- Church: Roman Catholic Church
- Archdiocese: Panamá
- Installed: 18 April 1994
- Term ended: 18 February 2010
- Predecessor: Marcos Gregorio McGrath, C.S.C.
- Successor: José Domingo Ulloa Mendieta, O.S.A.
- Previous post: Bishop of Santiago de Veraguas (1975-1994);

Orders
- Ordination: 25 June 1961 by Francisco Beckmann, C.M.
- Consecration: 17 May 1975 by Edoardo Rovida

Personal details
- Born: José Dimas Cedeño Delgado July 23, 1933 (age 93) Peña Blanca, Panama

= José Dimas Cedeño Delgado =

Panamanian archbishop

José Dimas Cedeño Delgado (born 23 July 1933) was the Roman Catholic archbishop of the Archdiocese of Panamá from 1994 to 2010, when his resignation was accepted by Pope Benedict XVI for reasons of age.
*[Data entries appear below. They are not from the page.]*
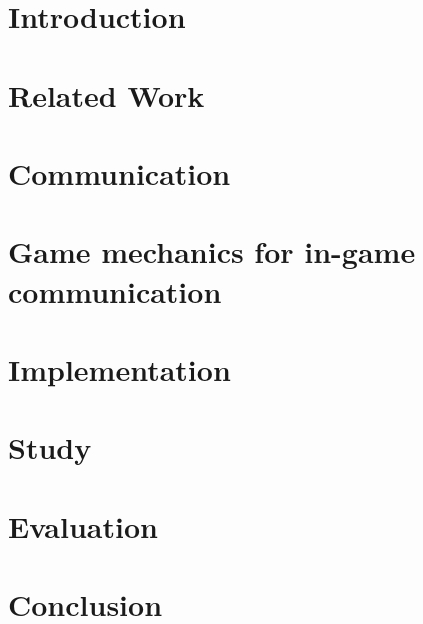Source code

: \section{Introduction}
\label{section:Introduction}



\section{Related Work}
\label{section:Related Work}



\section{Communication}
\label{section:Communication}



\section{Game mechanics for in-game communication}
\label{section:Game mechanics for in-game communication}



\section{Implementation}
\label{section:Implementation}



\newpage
\section{Study}
\label{section:Study}



\section{Evaluation}
\label{section:Evaluation}



\section{Conclusion}
\label{section:Conclusion}
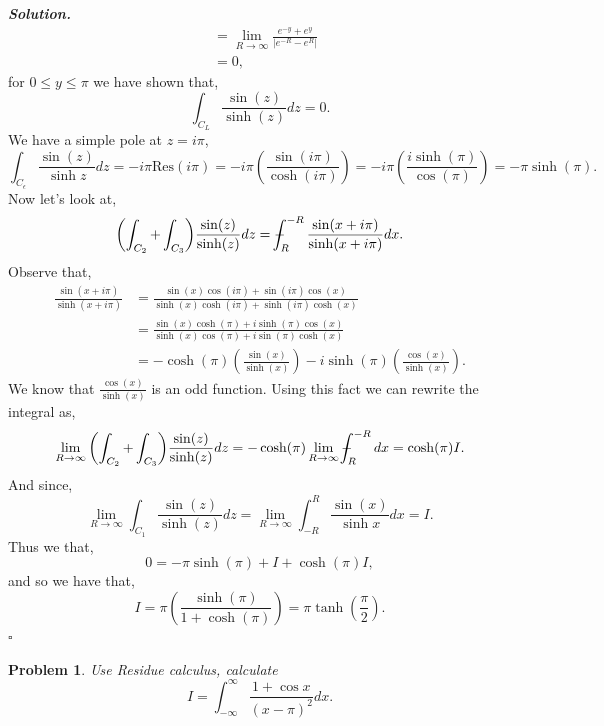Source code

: \documentclass[12pt]{report}
\newtheorem{problem}{Problem}
\newenvironment{solution}[1][\it{Solution}]{\textbf{#1. } }{$\square$}
\newcommand{\paren}[1]{{\left(#1\right)}} %
\newcommand{\abs}[1]{{\left|#1\right|}} %
\def\Xint#1{\mathchoice
   {\XXint\displaystyle\textstyle{#1}}%
   {\XXint\textstyle\scriptstyle{#1}}%
   {\XXint\scriptstyle\scriptscriptstyle{#1}}%
   {\XXint\scriptscriptstyle\scriptscriptstyle{#1}}%
   \!\int}
\def\XXint#1#2#3{{\setbox0=\hbox{$#1{#2#3}{\int}$}
     \vcenter{\hbox{$#2#3$}}\kern-.5\wd0}}
\def\dashint{\Xint-}
\begin{document}
\begin{solution}
\begin{align*}
        &= \lim_{R \to \infty} \frac{e^{-y} + e^y}{\abs{e^{-R} - e^R}}\\
        &= 0,
    \end{align*}
    for $0 \leq y \leq \pi$ we have shown that,
    \[ 
        \int_{C_L} \frac{\sin(z)}{\sinh(z)}dz = 0.
    \]
    We have a simple pole at $z = i\pi$,
    \[
        \int_{C_\epsilon} \frac{\sin(z)}{\sinh{z}} dz = -i \pi \text{Res}(i\pi) = -i\pi \paren{\frac{\sin(i\pi)}{\cosh(i\pi)}} = -i\pi \paren{\frac{i\sinh(\pi)}{\cos(\pi)}} = -\pi \sinh(\pi).
    \]
    Now let's look at,
    \[ 
        \paren{\int_{C_2} + \int_{C_3}} \frac{\sin(z)}{\sinh(z)}dz = \dashint_{R}^{-R} \frac{\sin(x + i\pi)}{\sinh(x + i\pi)}dx.
    \]
    Observe that,
    \begin{align*}
        \frac{\sin(x + i\pi)}{\sinh(x + i\pi)} &= \frac{\sin(x)\cos(i\pi) + \sin(i\pi)\cos(x)}{\sinh(x)\cosh(i\pi) + \sinh(i\pi)\cosh(x)}\\
        &= \frac{\sin(x)\cosh(\pi) + i\sinh(\pi)\cos(x)}{\sinh(x)\cos(\pi) + i\sin(\pi)\cosh(x)}\\
        &= -\cosh(\pi) \paren{\frac{\sin(x)}{\sinh(x)}} - i\sinh(\pi)\paren{\frac{\cos(x)}{\sinh(x)}}.
    \end{align*}
    We know that $\frac{\cos(x)}{\sinh(x)}$ is an odd function. Using this fact we can rewrite the integral as,
    \[ \lim_{R \to \infty} \paren{\int_{C_2} + \int_{C_3}}\frac{\sin(z)}{\sinh(z)}dz = -\cosh(\pi) \lim_{R \to \infty} \dashint_{R}^{-R}dx = \cosh(\pi) I.\]
    And since,
    \[ \lim_{R \to \infty} \int_{C_1} \frac{\sin(z)}{\sinh(z)}dz = \lim_{R \to \infty} \int_{-R}^{R} \frac{\sin(x)}{\sinh{x}} dx = I.\]
    Thus we that,
    \[ 0 = -\pi \sinh(\pi) + I + \cosh(\pi) I,\]
    and so we have that,
    \[ I = \pi \paren{\frac{\sinh(\pi)}{1 + \cosh(\pi)}} = \pi \tanh\paren{\frac{\pi}{2}}.\]
\end{solution}

\newpage



\begin{problem}
    Use Residue calculus, calculate
    \[
        I = \int_{-\infty}^{\infty} \frac{1 + \cos{x}}{(x - \pi)^2}dx.
    \]
\end{problem}
\end{document}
Benedict appointed one of the Archbishop's Auxiliary Bishops, Bishop Jose Domingo Ulloa Mendieta, O.S.A., to serve as the next Metropolitan Archbishop of Panama.

Cedeño was ordained a priest in 1961 and was consecrated a bishop in 1975 when he became the bishop of the Diocese of Santiago de Veraguas. Cedeño succeeded Marcos Gregorio McGrath as the archbishop of Panama on 18 April 1994.